[Start of Attachment]
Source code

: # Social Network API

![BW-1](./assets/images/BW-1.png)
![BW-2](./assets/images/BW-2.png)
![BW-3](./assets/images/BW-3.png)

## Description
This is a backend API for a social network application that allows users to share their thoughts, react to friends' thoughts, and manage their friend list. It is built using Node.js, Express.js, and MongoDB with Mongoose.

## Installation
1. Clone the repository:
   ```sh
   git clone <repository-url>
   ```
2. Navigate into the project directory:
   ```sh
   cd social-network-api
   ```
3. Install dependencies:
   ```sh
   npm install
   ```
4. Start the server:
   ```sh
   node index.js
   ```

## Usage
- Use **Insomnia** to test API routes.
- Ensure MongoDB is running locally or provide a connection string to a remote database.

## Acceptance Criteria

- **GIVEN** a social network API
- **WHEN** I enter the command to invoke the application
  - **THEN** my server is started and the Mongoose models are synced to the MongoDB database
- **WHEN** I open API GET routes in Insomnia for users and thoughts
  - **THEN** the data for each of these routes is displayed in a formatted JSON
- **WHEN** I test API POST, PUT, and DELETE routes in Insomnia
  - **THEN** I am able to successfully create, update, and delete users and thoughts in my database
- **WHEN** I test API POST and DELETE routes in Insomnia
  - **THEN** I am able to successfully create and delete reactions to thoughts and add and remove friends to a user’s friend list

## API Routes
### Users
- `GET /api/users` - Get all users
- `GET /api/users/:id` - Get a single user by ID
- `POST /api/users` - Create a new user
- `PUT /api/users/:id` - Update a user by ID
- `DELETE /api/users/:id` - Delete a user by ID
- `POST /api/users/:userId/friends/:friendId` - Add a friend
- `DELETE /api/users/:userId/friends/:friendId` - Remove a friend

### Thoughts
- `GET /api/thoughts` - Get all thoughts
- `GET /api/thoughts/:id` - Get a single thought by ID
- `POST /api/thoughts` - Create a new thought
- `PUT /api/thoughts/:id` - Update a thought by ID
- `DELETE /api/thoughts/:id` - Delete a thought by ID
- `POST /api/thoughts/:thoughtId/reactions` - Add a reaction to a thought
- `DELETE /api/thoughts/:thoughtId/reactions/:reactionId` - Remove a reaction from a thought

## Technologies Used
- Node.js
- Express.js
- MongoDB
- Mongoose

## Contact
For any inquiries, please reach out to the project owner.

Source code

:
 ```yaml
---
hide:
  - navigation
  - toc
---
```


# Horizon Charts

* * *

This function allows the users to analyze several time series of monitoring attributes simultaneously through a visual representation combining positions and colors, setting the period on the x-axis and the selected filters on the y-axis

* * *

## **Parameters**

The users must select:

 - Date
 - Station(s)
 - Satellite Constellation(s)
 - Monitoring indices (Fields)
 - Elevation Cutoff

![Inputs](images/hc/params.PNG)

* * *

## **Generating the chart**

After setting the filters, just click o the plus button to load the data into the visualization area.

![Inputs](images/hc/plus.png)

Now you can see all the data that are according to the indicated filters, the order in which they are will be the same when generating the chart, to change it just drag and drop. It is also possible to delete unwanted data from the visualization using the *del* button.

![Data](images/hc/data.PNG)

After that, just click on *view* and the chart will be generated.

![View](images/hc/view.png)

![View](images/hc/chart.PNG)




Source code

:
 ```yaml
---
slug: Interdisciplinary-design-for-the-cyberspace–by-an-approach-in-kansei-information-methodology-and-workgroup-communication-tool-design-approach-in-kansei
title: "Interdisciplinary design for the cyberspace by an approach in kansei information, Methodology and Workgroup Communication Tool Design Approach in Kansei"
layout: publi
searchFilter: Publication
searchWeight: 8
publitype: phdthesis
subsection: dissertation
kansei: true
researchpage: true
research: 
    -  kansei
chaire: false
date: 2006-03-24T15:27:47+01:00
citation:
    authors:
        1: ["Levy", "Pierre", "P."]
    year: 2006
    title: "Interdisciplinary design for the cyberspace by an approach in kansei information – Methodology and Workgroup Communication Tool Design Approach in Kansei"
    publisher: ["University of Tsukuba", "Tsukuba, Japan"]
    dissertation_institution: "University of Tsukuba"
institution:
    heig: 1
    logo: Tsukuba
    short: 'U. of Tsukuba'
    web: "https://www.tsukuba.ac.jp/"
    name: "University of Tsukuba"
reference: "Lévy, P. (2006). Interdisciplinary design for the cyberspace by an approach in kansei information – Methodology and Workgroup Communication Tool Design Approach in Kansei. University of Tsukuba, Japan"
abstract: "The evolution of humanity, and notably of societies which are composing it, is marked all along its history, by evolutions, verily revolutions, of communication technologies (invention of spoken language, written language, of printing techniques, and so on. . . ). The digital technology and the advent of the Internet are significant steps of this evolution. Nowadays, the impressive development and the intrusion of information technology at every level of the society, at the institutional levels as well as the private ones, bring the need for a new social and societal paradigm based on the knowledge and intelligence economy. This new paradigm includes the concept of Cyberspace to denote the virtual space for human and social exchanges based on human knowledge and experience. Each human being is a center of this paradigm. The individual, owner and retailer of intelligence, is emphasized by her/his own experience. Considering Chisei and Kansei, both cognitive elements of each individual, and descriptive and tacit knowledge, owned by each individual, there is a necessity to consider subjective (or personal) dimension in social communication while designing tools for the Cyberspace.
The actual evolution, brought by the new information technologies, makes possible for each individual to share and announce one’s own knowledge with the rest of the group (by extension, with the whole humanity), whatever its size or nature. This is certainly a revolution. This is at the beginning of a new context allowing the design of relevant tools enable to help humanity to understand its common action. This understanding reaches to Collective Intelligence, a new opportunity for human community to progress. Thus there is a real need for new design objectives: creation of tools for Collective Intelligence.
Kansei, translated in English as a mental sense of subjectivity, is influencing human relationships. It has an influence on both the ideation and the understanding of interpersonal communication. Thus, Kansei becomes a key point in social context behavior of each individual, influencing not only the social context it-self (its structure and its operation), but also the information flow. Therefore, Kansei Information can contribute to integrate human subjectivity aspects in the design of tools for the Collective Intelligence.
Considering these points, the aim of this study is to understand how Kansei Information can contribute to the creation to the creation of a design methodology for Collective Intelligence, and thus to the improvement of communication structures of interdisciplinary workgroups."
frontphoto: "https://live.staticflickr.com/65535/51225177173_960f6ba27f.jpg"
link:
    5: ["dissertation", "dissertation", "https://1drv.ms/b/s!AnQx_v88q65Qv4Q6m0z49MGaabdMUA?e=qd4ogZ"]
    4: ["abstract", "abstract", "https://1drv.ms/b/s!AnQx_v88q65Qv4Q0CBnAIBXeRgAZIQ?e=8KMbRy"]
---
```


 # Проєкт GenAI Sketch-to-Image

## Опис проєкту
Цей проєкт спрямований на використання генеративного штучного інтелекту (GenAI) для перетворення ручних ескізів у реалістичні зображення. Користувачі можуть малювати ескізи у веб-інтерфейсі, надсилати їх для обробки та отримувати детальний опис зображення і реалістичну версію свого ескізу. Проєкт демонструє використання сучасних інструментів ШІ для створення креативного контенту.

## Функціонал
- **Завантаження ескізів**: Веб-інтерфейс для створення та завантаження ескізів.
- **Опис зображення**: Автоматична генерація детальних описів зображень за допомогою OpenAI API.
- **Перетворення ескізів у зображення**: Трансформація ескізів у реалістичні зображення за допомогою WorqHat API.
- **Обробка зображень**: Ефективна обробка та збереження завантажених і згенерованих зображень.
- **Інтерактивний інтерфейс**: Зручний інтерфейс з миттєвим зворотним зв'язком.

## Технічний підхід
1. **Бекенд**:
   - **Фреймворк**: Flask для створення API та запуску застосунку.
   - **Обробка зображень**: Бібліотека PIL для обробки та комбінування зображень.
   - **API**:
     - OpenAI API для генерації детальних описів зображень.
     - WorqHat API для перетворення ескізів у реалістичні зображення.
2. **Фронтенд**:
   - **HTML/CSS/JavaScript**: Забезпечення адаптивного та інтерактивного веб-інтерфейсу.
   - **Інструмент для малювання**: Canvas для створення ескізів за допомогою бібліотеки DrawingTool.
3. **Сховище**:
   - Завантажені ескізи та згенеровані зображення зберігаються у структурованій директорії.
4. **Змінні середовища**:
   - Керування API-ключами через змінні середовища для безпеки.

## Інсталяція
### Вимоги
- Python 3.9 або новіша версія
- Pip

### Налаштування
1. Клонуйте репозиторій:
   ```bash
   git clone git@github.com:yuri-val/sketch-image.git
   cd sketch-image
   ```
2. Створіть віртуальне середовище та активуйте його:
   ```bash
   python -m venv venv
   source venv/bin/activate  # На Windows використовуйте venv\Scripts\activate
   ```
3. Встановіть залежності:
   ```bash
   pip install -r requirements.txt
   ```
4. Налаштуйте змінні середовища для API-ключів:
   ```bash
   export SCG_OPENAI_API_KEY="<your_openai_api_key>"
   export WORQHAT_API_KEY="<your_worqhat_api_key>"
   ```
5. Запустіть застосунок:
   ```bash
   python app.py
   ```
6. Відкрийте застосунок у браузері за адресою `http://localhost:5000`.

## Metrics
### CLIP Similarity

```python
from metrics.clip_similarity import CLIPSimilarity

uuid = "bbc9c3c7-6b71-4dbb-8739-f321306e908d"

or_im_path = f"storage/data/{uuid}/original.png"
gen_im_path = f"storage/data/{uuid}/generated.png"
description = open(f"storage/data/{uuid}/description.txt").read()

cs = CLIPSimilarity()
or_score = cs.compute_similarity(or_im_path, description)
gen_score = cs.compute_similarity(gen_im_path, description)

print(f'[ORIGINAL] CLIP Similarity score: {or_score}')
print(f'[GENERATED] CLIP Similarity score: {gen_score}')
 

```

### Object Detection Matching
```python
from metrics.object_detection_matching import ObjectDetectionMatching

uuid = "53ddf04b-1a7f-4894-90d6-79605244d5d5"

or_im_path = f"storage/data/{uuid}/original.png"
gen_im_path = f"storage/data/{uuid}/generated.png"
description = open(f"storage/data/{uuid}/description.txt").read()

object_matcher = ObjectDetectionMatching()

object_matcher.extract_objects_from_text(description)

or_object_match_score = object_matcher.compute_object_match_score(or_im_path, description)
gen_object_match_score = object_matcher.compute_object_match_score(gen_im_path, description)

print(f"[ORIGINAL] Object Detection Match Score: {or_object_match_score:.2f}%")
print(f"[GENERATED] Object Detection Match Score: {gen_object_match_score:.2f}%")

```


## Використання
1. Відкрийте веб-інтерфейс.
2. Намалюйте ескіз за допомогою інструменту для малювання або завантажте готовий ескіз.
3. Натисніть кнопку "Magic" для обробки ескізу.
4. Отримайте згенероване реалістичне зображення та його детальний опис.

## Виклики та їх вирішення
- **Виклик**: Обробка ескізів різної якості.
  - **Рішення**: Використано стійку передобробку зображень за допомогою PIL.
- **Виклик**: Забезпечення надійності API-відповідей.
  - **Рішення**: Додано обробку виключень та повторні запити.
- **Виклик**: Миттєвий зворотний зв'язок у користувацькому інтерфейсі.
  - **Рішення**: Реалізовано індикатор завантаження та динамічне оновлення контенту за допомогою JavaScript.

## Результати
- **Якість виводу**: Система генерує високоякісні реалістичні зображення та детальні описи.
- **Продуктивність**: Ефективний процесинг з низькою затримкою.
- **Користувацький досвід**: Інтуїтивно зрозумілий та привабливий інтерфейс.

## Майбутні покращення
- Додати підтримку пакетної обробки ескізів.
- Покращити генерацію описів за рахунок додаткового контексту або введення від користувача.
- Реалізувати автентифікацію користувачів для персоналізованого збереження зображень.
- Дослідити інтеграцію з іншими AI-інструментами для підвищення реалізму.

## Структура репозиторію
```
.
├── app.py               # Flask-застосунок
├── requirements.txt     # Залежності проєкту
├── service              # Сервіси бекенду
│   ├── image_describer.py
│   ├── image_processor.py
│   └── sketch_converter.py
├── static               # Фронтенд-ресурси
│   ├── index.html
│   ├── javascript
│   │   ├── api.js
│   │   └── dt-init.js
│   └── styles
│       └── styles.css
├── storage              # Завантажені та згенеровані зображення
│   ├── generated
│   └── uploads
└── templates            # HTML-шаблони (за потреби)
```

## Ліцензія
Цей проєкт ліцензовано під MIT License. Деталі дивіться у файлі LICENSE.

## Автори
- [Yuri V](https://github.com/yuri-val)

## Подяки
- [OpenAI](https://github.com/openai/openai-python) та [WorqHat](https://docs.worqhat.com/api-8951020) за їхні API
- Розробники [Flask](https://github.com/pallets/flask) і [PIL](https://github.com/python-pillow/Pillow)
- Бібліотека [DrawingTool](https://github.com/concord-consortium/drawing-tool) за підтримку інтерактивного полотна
[End of Attachment]
ASSIGNED TASK
From the material above, gather all lines that include the string "github" and copy them.

ANSWER TO THIS TASK
   git clone git@github.com:yuri-val/sketch-image.git
- [Yuri V](https://github.com/yuri-val)
- [OpenAI](https://github.com/openai/openai-python) та [WorqHat](https://docs.worqhat.com/api-8951020) за їхні API
- Розробники [Flask](https://github.com/pallets/flask) і [PIL](https://github.com/python-pillow/Pillow)
- Бібліотека [DrawingTool](https://github.com/concord-consortium/drawing-tool) за підтримку інтерактивного полотна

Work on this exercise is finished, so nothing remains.